Черная Молли. Гл. 8 окончание

Людмила Волкова
                8

                Весь вечер, когда они встретились после работы, Геннадий молчал, а Неля Борисовна  пыталась понять его состояние. Ревность? К рыбкам, что ли? Смешно. Скупость? Но она не тратит больше денег, разве что на корм – рубль в неделю. Мешают заботы? Но это не его заботы! Терзают неудобства? Но рыбки – не попугайчики, которые орут, и не собака, которую нужно выгуливать ранним утром. Или его злит ее неравнодушие к рыбкам? Но почему злит?
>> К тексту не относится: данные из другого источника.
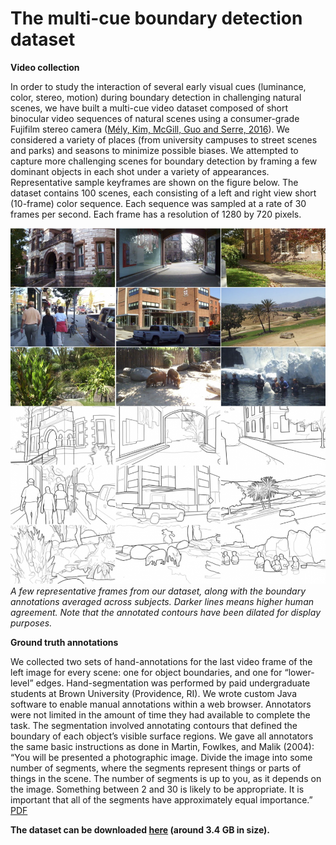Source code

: # The multi-cue boundary detection dataset

**Video collection**

In order to study the interaction of several early visual cues (luminance, color, stereo, motion) during boundary detection in challenging natural scenes, we have built a multi-cue video dataset composed of short binocular video sequences of natural scenes using a consumer-grade Fujifilm stereo camera ([Mély, Kim, McGill, Guo and Serre, 2016](http://www.ncbi.nlm.nih.gov/pubmed/26748113)). We considered a variety of places (from university campuses to street scenes and parks) and seasons to minimize possible biases. We attempted to capture more challenging scenes for boundary detection by framing a few dominant objects in each shot under a variety of appearances. Representative sample keyframes are shown on the figure below. The dataset contains 100 scenes, each consisting of a left and right view short (10-frame) color sequence. Each sequence was sampled at a rate of 30 frames per second. Each frame has a resolution of 1280 by 720 pixels.

[![Representative frames](/images/resources/multicue/dataset_lowfi-907x1024.png)](/images/resources/multicue/dataset_lowfi.png)  
*A few representative frames from our dataset, along with the boundary annotations averaged across subjects. Darker lines means higher human agreement. Note that the annotated contours have been dilated for display purposes.*

**Ground truth annotations**

We collected two sets of hand-annotations for the last video frame of the left image for every scene: one for object boundaries, and one for “lower-level” edges. Hand-segmentation was performed by paid undergraduate students at Brown University (Providence, RI). We wrote custom Java software to enable manual annotations within a web browser. Annotators were not limited in the amount of time they had available to complete the task. The segmentation involved annotating contours that defined the boundary of each object’s visible surface regions. We gave all annotators the same basic instructions as done in Martin, Fowlkes, and Malik (2004): “You will be presented a photographic image. Divide the image into some number of segments, where the segments represent things or parts of things in the scene. The number of segments is up to you, as it depends on the image. Something between 2 and 30 is likely to be appropriate. It is important that all of the segments have approximately equal importance.” [PDF](http://serre-lab.clps.brown.edu/wp-content/uploads/2014/08/dataset_lowfi.pdf)

**The dataset can be downloaded [here](/datasets/multicue/multicue-dataset.tar.bz2) (around 3.4 GB in size).**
                Понять этого она не могла, зато сумела живо представить, как ему должно быть тяжело, как гнетет его бессмысленная ненависть к «тварям безмозглым», которым перепадает столько незаслуженной нежности...
                И пожалела до слез, вдруг решив, что Геннадий тоже в этой самой нежности нуждается. Может, он только кажется независимым? Может, и в нем живет ребенок, и ему хочется, чтобы подошли, приласкали, пожалели? Вот подойти сейчас, пока Миши нет дома, обнять сзади за плечи, сказать что-то ласково-бессмысленное, как было в молодости...
                Она даже встала из-за стола, за которым писала поурочные планы, обошла кресло со всех сторон, – Геннадий в нем сосредоточенно изучал «Советский спорт», – испытывая непонятное волнение и неловкость.
                Муж не пошевелился от ее кружений, точно был один в комнате.
                Неля Борисовна положила руки на его плечи, сказала:
                – Гена, может, поговорим?
                – И так все ясно, – отчужденно ответил он. – Мы тебе больше не нужны.
                – А я, я вам нужна? Но если нужна, то зачем?
                – Не усложняй, – рассеянно сказал Геннадий.
                Она сделала слабое движение руками, словно хотела крепче  обнять мужнины плечи, но не решалась. Нет, Геннадий не услышал ее рук.
                – Живи себе со своими рыбками. Ты вообще всегда жила то работой, то учебой, то детьми, а я... вечно на задворках твоей жизни.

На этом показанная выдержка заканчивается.